Saturday, March 17, 2012

Jokes Of The Millennium

1. PASTOR AND HIS MEMBER.
A pastor told his members to drop cash for the church according to their wives' beauty. A member put , the pastor asked him, why? He replied, "pastor, if you see my wife you will give me balance. "

2. THE HUNTER AND THE ANTELOPE.
A hunter was returning from a very stressful hunting without any prey. On his way back, he saw a very big antelope in a big television screen in a cinema club. He shouted, "chei! see this idiot wey I dey find since morning, so na here you dey!" he shot at the screen "KPOA!" and he was caught to pay.

Mom Joke

3. AND ALSO WITH YOU!
A rev. father entered the church on a Sunday morning and said to the congregation, "may the lord be with you all!" but the microphone was not working, so the congregation did not hear him, he observed it and said, "something is wrong with this microphone!" then the microphone worked immediately and the congregation responded, "and also with you!"

4. I YAM THAT I YAM!
When I was in primary school, our teacher asked James to make a sentence with YAM, he stood up and shouted with confidence, "my father is I YAM that I YAM!"

5. IN UR DUSTER!
The primary six teacher just drew the map of the world on the board, after teaching the scholars with it, she wiped it with the duster, then she asked, "Jack, now tell me, where is the atalantic ocean?" Jack stood up and answered, "excuse me madam, it is in your duster!"

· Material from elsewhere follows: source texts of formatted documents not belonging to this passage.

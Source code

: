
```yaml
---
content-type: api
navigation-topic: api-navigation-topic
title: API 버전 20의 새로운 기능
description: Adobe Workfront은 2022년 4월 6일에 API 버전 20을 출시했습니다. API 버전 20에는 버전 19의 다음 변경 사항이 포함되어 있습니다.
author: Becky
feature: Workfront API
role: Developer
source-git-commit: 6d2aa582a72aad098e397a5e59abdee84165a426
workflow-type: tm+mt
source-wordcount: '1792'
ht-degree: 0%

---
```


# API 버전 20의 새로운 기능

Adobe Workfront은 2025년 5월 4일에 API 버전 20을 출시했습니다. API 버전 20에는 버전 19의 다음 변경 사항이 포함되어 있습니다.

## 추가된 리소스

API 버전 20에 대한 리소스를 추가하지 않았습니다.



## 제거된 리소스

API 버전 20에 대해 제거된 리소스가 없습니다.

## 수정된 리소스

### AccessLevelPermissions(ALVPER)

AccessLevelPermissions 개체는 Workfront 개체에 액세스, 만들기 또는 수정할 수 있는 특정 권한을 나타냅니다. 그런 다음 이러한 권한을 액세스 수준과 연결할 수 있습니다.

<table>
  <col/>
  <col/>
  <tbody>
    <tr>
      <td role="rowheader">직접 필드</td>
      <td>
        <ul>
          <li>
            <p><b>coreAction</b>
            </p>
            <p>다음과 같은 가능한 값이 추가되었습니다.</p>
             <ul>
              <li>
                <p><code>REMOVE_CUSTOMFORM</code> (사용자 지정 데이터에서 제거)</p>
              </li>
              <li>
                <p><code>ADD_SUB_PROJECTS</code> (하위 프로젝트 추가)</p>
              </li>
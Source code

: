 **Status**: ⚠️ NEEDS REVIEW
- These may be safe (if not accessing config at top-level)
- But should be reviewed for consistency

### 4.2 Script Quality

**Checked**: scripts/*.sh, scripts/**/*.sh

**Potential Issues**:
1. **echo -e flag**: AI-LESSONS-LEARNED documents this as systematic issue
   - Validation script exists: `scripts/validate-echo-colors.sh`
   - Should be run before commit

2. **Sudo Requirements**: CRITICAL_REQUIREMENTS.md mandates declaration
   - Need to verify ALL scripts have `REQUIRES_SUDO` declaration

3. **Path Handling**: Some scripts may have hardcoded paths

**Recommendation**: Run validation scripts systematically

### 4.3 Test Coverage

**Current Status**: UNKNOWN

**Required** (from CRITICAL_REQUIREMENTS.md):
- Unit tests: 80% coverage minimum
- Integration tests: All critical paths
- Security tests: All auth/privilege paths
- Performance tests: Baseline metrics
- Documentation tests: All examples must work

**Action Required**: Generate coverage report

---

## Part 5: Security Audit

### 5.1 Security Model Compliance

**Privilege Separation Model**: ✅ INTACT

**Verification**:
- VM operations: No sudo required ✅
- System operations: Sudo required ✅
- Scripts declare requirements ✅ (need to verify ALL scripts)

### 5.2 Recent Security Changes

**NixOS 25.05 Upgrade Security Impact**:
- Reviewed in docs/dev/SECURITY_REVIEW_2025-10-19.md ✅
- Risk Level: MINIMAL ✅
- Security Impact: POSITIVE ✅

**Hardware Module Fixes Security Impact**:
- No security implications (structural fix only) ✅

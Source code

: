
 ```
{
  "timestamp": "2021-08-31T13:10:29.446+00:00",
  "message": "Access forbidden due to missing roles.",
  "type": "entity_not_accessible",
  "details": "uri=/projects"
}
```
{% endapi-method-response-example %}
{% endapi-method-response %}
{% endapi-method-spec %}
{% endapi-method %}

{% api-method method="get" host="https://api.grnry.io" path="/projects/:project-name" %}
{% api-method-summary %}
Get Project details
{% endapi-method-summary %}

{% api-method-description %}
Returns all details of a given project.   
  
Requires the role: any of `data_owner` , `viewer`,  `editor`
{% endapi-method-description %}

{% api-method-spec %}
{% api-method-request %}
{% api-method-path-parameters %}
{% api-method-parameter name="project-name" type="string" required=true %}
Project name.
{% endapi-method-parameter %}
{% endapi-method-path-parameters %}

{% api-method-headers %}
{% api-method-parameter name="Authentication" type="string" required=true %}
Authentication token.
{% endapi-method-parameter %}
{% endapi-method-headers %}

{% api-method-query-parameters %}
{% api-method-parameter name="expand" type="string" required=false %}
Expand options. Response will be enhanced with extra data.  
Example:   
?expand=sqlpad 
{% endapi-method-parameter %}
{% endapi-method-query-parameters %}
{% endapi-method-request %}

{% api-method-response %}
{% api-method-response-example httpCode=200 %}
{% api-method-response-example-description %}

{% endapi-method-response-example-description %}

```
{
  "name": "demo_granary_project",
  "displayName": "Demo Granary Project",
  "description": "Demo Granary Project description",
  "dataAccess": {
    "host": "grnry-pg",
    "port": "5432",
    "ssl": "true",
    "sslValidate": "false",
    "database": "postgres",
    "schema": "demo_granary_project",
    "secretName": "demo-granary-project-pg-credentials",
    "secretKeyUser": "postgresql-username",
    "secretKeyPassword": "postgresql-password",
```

6. ONE HUNDRED AND WANTY ONE!
When I was in primary one, our mathematics teacher came into the class, he wrote 121 on the board and told us that it was one hundred and twenty one, 131 he said it was one hundred and thirty one. Then he wrote 111 and told us to shout it, we shouted with confidence, "one hundred and wanty one!" the teacher was amazed.

7. FIRE SERVICE
When I was working with the fire service, our boss promised us that any one who saves a life will be promoted. One day, there was fire outbreak in a building, when we got there, a room was burning and a 90years old woman was inside. I rushed into the room, 5mins passed, 10mins, 30mins, 50mins passed, I did not come out. At the 60th minute, the 90years old woman carried me out. Then I was demoted.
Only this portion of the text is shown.